SEQUIM — A proposed ordinance to regulate the use of motorized foot scooters could also set law for bicycle riders, requiring them to wear helmets while on city streets.
City Council members in September gave preliminary approval to an ordinance which would prohibit anyone younger than 16 from operating the popular two-wheeled, combustible-engine vehicles on public roads and would restrict their usage to streets with speed limits of 25 mph or lower.
Expressing safety concerns, they asked City Attorney Craig Ritchie to add language requiring scooter operators to wear bicycle helmets.
Ritchie did that, inserting verbiage that would extend the required use of helmets to anyone riding a bicycle on public streets.

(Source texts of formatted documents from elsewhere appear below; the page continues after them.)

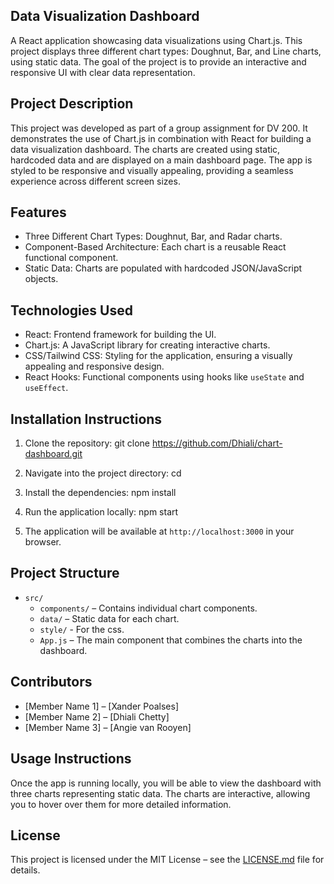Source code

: ## Data Visualization Dashboard

A React application showcasing data visualizations using Chart.js. This project displays three different chart types: Doughnut, Bar, and Line charts, using static data. The goal of the project is to provide an interactive and responsive UI with clear data representation.

## Project Description

This project was developed as part of a group assignment for DV 200. It demonstrates the use of Chart.js in combination with React for building a data visualization dashboard. The charts are created using static, hardcoded data and are displayed on a main dashboard page. The app is styled to be responsive and visually appealing, providing a seamless experience across different screen sizes.

## Features
- Three Different Chart Types: Doughnut, Bar, and Radar charts.
- Component-Based Architecture: Each chart is a reusable React functional component.
- Static Data: Charts are populated with hardcoded JSON/JavaScript objects.

## Technologies Used
- React: Frontend framework for building the UI.
- Chart.js: A JavaScript library for creating interactive charts.
- CSS/Tailwind CSS: Styling for the application, ensuring a visually appealing and responsive design.
- React Hooks: Functional components using hooks like `useState` and `useEffect`.

## Installation Instructions

1. Clone the repository:
   git clone <repository-url>
   https://github.com/Dhiali/chart-dashboard.git

2. Navigate into the project directory:
   cd <project-folder>

3. Install the dependencies:
   npm install

4. Run the application locally:
   npm start

5. The application will be available at `http://localhost:3000` in your browser.

## **Project Structure**

- `src/`
  - `components/` – Contains individual chart components.
  - `data/` – Static data for each chart.
  - `style/` - For the css.
  - `App.js` – The main component that combines the charts into the dashboard.

## **Contributors**

- [Member Name 1] – [Xander Poalses]
- [Member Name 2] – [Dhiali Chetty]
- [Member Name 3] – [Angie van Rooyen]

## Usage Instructions

Once the app is running locally, you will be able to view the dashboard with three charts representing static data. The charts are interactive, allowing you to hover over them for more detailed information.


## License

This project is licensed under the MIT License – see the [LICENSE.md](LICENSE.md) file for details.

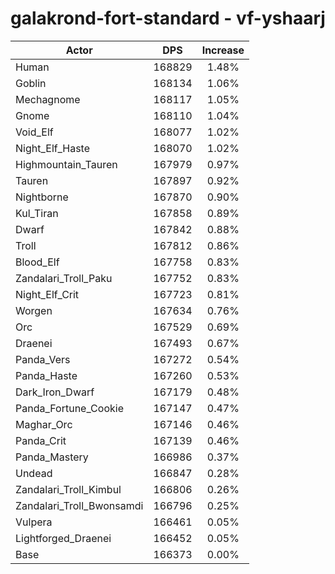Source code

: # galakrond-fort-standard - vf-yshaarj
| Actor | DPS | Increase |
|---|:---:|:---:|
|Human|168829|1.48%|
|Goblin|168134|1.06%|
|Mechagnome|168117|1.05%|
|Gnome|168110|1.04%|
|Void_Elf|168077|1.02%|
|Night_Elf_Haste|168070|1.02%|
|Highmountain_Tauren|167979|0.97%|
|Tauren|167897|0.92%|
|Nightborne|167870|0.90%|
|Kul_Tiran|167858|0.89%|
|Dwarf|167842|0.88%|
|Troll|167812|0.86%|
|Blood_Elf|167758|0.83%|
|Zandalari_Troll_Paku|167752|0.83%|
|Night_Elf_Crit|167723|0.81%|
|Worgen|167634|0.76%|
|Orc|167529|0.69%|
|Draenei|167493|0.67%|
|Panda_Vers|167272|0.54%|
|Panda_Haste|167260|0.53%|
|Dark_Iron_Dwarf|167179|0.48%|
|Panda_Fortune_Cookie|167147|0.47%|
|Maghar_Orc|167146|0.46%|
|Panda_Crit|167139|0.46%|
|Panda_Mastery|166986|0.37%|
|Undead|166847|0.28%|
|Zandalari_Troll_Kimbul|166806|0.26%|
|Zandalari_Troll_Bwonsamdi|166796|0.25%|
|Vulpera|166461|0.05%|
|Lightforged_Draenei|166452|0.05%|
|Base|166373|0.00%|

His purpose, he said, was to demonstrate how helmet regulations would apply to the use of scooters, since much of the wording of helmet ordinances deals with the legal rationale for requiring them as well as the specific characteristics of which helmets are approved as safe.
Ordinance option
Ritchie felt the City Council members should have the option of considering a combined ordinance in case they wanted to adopt a helmet law for bicycle riders in the future.
“Instead of changing every word and say it only applies to scooters, I thought, “Wait a minute — why couldn’t this apply to bicycles as well?” he said.
But council members — who received a draft of Ritchie’s amended ordinance several days prior to their meeting Monday night when the ordinance was again discussed — apparently failed to notice the new language.
“I didn’t see anything in there applying to bicycles,” Mayor Walt Schubert said Tuesday.
The draft ordinance contains several strikeouts signifying amended language. Council members would not be expected to formally vote on it until it reaches a final stage, Ritchie said.
Port Angeles proposal
Sequim is not alone in considering scooter safety provisions.
The Port Angeles City Council will take up the issue when it meets Monday night, Police Chief Tom Riepe said Tuesday.
That draft is similar to the one Sequim is considering.
But Port Angeles already has an ordinance in effect requiring bicyclists to wear helmets.
That 10-year-old ordinance also makes it a civil offense for parents or legal guardians to knowingly allow riders younger than 16 to ride bicycles without wearing a helmet.
Neither Port Townsend nor Forks has an ordinance in place requiring bicycle riders to use helmets.
Clallam County also does not require bicycle riders to wear helmets on public roads.